Exercise prompt
Count the lines below that hold the word "emails" and say how many, with no other text.

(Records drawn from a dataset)

#####

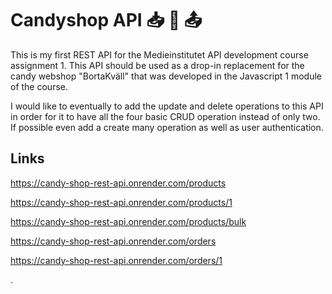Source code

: # Candyshop API :inbox_tray:	 :candy:	:outbox_tray:

This is my first REST API for the Medieinstitutet API development course assignment 1. This API should be used as a drop-in replacement for the candy webshop "BortaKväll" that was developed in the Javascript 1 module of the course. 

I would like to eventually to add the update and delete operations to this API in order for it to have all the four basic CRUD operation instead of only two. If possible even add a create many operation as well as user authentication.  

## Links

https://candy-shop-rest-api.onrender.com/products

https://candy-shop-rest-api.onrender.com/products/1

https://candy-shop-rest-api.onrender.com/products/bulk

https://candy-shop-rest-api.onrender.com/orders

https://candy-shop-rest-api.onrender.com/orders/1

.
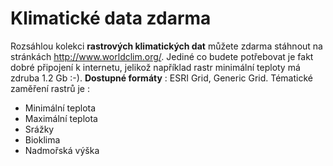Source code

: <!--
title : Klimatické data zdarma
author : Roman Ožana <ozana@omdesign.cz>
date : 15.4.2006 15:39:10
tags : GIS
-->

# Klimatické data zdarma

Rozsáhlou kolekci **rastrových klimatických dat** můžete zdarma stáhnout na stránkách <http://www.worldclim.org/>. Jediné co budete potřebovat je fakt dobré připojení k internetu, jelikož například rastr minimální teploty má zdruba 1.2 Gb :-). **Dostupné formáty** : ESRI Grid, Generic Grid. Tématické zaměření rastrů je : 

  * Minimální teplota
  * Maximální teplota
  * Srážky
  * Bioklima
  * Nadmořská výška
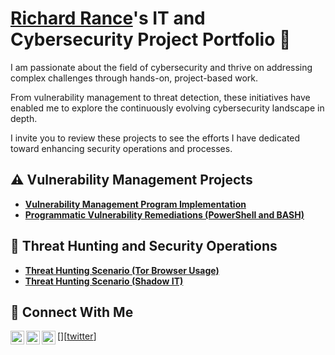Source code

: # <a href="https://www.linkedin.com/in/richardrance/">Richard Rance</a>'s IT and Cybersecurity Project Portfolio 🔐

I am passionate about the field of cybersecurity and thrive on addressing complex challenges through hands-on, project-based work. 

From vulnerability management to threat detection, these initiatives have enabled me to explore the continuously evolving cybersecurity landscape in depth. 

I invite you to review these projects to see the efforts I have dedicated toward enhancing security operations and processes.


## ⚠️ Vulnerability Management Projects

- **[Vulnerability Management Program Implementation](https://github.com/richardrance0/vulnerability-management-program)**
- **[Programmatic Vulnerability Remediations (PowerShell and BASH)](https://github.com/richardrance0/Threat_Hunting_Scenarios/blob/main/Shadow%20IT%20README.md)**

## 🚨 Threat Hunting and Security Operations

- **[Threat Hunting Scenario (Tor Browser Usage)](https://github.com/richardrance0/Threat_Hunting_Scenarios?tab=readme-ov-file)**
- **[Threat Hunting Scenario (Shadow IT)](https://github.com/richardrance0/Threat_Hunting_Scenarios/blob/main/Shadow%20IT%20README.md)**

## 🤳 Connect With Me

[<img align="left" alt="richardrance | Twitter" width="22px" src="https://cdn.theyoda2ltoq@gmail.com/npm/simple-icons@v3/icons/twitter.svg" />][[twitter](https://x.com/JustRich2008)]
[<img align="left" alt="richardrance | LinkedIn" width="22px" src="https://cdn.theyoda2ltoq@gmail.com/npm/simple-icons@v3/icons/linkedin.svg" />][linkedin]
[<img align="left" alt="richardrance | Instagram" width="22px" src="https://cdn.theyoda2ltoq@gmail.com/npm/simple-icons@v3/icons/instagram.svg" />][instagram]

[twitter]: https://twitter.com/richardrance
[youtube]: https://www.youtube.com/c/richardrance
[instagram]: https://www.instagram.com/richardrance
[linkedin]: https://linkedin.com/in/richardrance

<!--
<img width="35" alt="image" src="https://github.com/user-attachments/assets/2f41c7cd-5ea8-4475-b451-a37161b6c3fb"> 
<img width="35" alt="image" src="https://github.com/user-attachments/assets/77649969-9910-4994-8b96-74a116cfb2a8">
-->
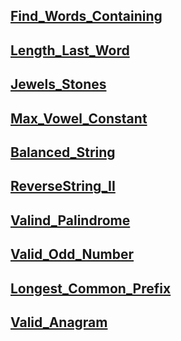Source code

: ## [Find_Words_Containing](https://leetcode.com/problems/find-words-containing-character/)

## [Length_Last_Word](https://leetcode.com/problems/length-of-last-word/description/)

## [Jewels_Stones](https://leetcode.com/problems/jewels-and-stones/description/)

## [Max_Vowel_Constant](https://leetcode.com/problems/find-most-frequent-vowel-and-consonant/description/)

## [Balanced_String](https://leetcode.com/problems/split-a-string-in-balanced-strings/)

## [ReverseString_II](https://leetcode.com/problems/reverse-string-ii/description/)

## [Valind_Palindrome](https://leetcode.com/problems/valid-palindrome/description/)
## [Valid_Odd_Number](https://leetcode.com/problems/largest-odd-number-in-string/)

## [Longest_Common_Prefix](https://leetcode.com/problems/longest-common-prefix/description/)

## [Valid_Anagram](https://leetcode.com/problems/valid-anagram/description/)


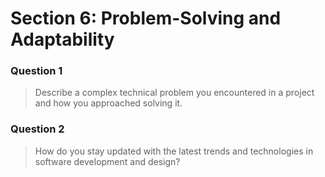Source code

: # Section 6: Problem-Solving and Adaptability

### Question 1

> Describe a complex technical problem you encountered in a project and how you approached solving it.

### Question 2

> How do you stay updated with the latest trends and technologies in software development and design?
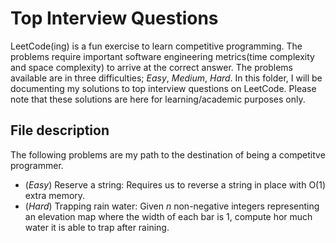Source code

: # Top Interview Questions

LeetCode(ing) is a fun exercise to learn competitive programming. The problems require important software engineering metrics(time complexity and space complexity) to arrive at the correct answer. The problems available are in three difficulties; *Easy*, *Medium*, *Hard*. 
In this folder, I will be documenting my solutions to top interview questions on LeetCode. Please note that these solutions are here for learning/academic purposes only. 

## File description

The following problems are my path to the destination of being a competitve programmer.

*   (*Easy*) Reserve a string: Requires us to reverse a string in place with O(1) extra memory. 
*   (*Hard*) Trapping rain water: Given *n* non-negative integers representing an elevation map where the width of each bar is 1, compute hor much water it is able to trap after raining.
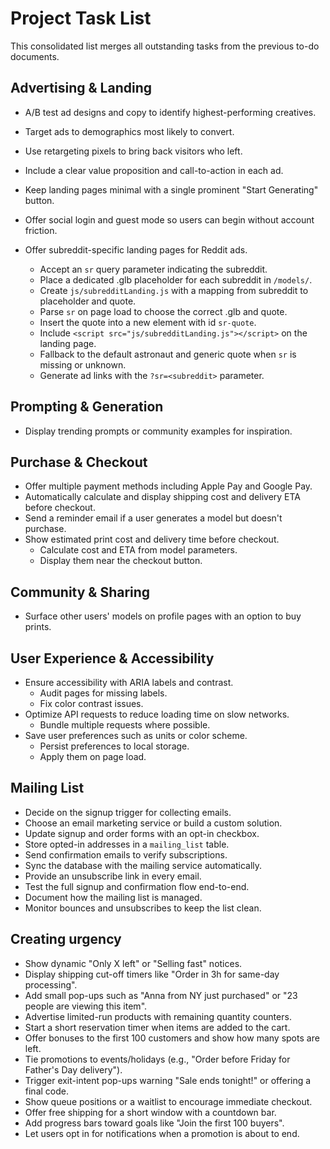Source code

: # Project Task List

This consolidated list merges all outstanding tasks from the previous to-do documents.

## Advertising & Landing

- A/B test ad designs and copy to identify highest-performing creatives.
- Target ads to demographics most likely to convert.
- Use retargeting pixels to bring back visitors who left.
- Include a clear value proposition and call-to-action in each ad.
- Keep landing pages minimal with a single prominent "Start Generating" button.
- Offer social login and guest mode so users can begin without account friction.

- Offer subreddit-specific landing pages for Reddit ads.
  - Accept an `sr` query parameter indicating the subreddit.
  - Place a dedicated .glb placeholder for each subreddit in `/models/`.
  - Create `js/subredditLanding.js` with a mapping from subreddit to placeholder and quote.
  - Parse `sr` on page load to choose the correct .glb and quote.
  - Insert the quote into a new element with id `sr-quote`.
  - Include `<script src="js/subredditLanding.js"></script>` on the landing page.
  - Fallback to the default astronaut and generic quote when `sr` is missing or unknown.
  - Generate ad links with the `?sr=<subreddit>` parameter.

## Prompting & Generation

- Display trending prompts or community examples for inspiration.

## Purchase & Checkout

- Offer multiple payment methods including Apple Pay and Google Pay.
- Automatically calculate and display shipping cost and delivery ETA before checkout.
- Send a reminder email if a user generates a model but doesn't purchase.
- Show estimated print cost and delivery time before checkout.
  - Calculate cost and ETA from model parameters.
  - Display them near the checkout button.

## Community & Sharing

- Surface other users' models on profile pages with an option to buy prints.

## User Experience & Accessibility

- Ensure accessibility with ARIA labels and contrast.
  - Audit pages for missing labels.
  - Fix color contrast issues.
- Optimize API requests to reduce loading time on slow networks.
  - Bundle multiple requests where possible.
- Save user preferences such as units or color scheme.
  - Persist preferences to local storage.
  - Apply them on page load.

## Mailing List

- Decide on the signup trigger for collecting emails.
- Choose an email marketing service or build a custom solution.
- Update signup and order forms with an opt-in checkbox.
- Store opted-in addresses in a `mailing_list` table.
- Send confirmation emails to verify subscriptions.
- Sync the database with the mailing service automatically.
- Provide an unsubscribe link in every email.
- Test the full signup and confirmation flow end-to-end.
- Document how the mailing list is managed.
- Monitor bounces and unsubscribes to keep the list clean.

## Creating urgency
- Show dynamic "Only X left" or "Selling fast" notices.
- Display shipping cut-off timers like "Order in 3h for same-day processing".
- Add small pop-ups such as "Anna from NY just purchased" or "23 people are viewing this item".
- Advertise limited-run products with remaining quantity counters.
- Start a short reservation timer when items are added to the cart.
- Offer bonuses to the first 100 customers and show how many spots are left.
- Tie promotions to events/holidays (e.g., "Order before Friday for Father's Day delivery").
- Trigger exit-intent pop-ups warning "Sale ends tonight!" or offering a final code.
- Show queue positions or a waitlist to encourage immediate checkout.
- Offer free shipping for a short window with a countdown bar.
- Add progress bars toward goals like "Join the first 100 buyers".
- Let users opt in for notifications when a promotion is about to end.

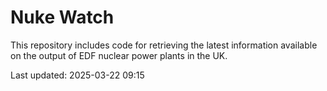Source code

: # Nuke Watch

This repository includes code for retrieving the latest information available on the output of EDF nuclear power plants in the UK.

Last updated: 2025-03-22 09:15
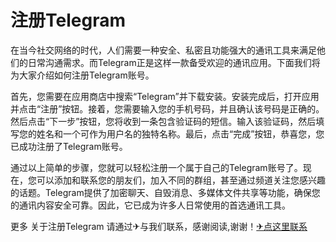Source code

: # 注册Telegram

在当今社交网络的时代，人们需要一种安全、私密且功能强大的通讯工具来满足他们的日常沟通需求。而Telegram正是这样一款备受欢迎的通讯应用。下面我们将为大家介绍如何注册Telegram账号。

首先，您需要在应用商店中搜索“Telegram”并下载安装。安装完成后，打开应用并点击“注册”按钮。接着，您需要输入您的手机号码，并且确认该号码是正确的。然后点击“下一步”按钮，您将收到一条包含验证码的短信。输入该验证码，然后填写您的姓名和一个可作为用户名的独特名称。最后，点击“完成”按钮，恭喜您，您已成功注册了Telegram账号。

通过以上简单的步骤，您就可以轻松注册一个属于自己的Telegram账号了。现在，您可以添加和联系您的朋友们，加入不同的群组，甚至通过频道关注您感兴趣的话题。Telegram提供了加密聊天、自毁消息、多媒体文件共享等功能，确保您的通讯内容安全可靠。因此，它已成为许多人日常使用的首选通讯工具。

更多 关于注册Telegram 请通过✈与我们联系，感谢阅读,谢谢！[✈点这里联系](https://d.k02.cc)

#####

Written solution
2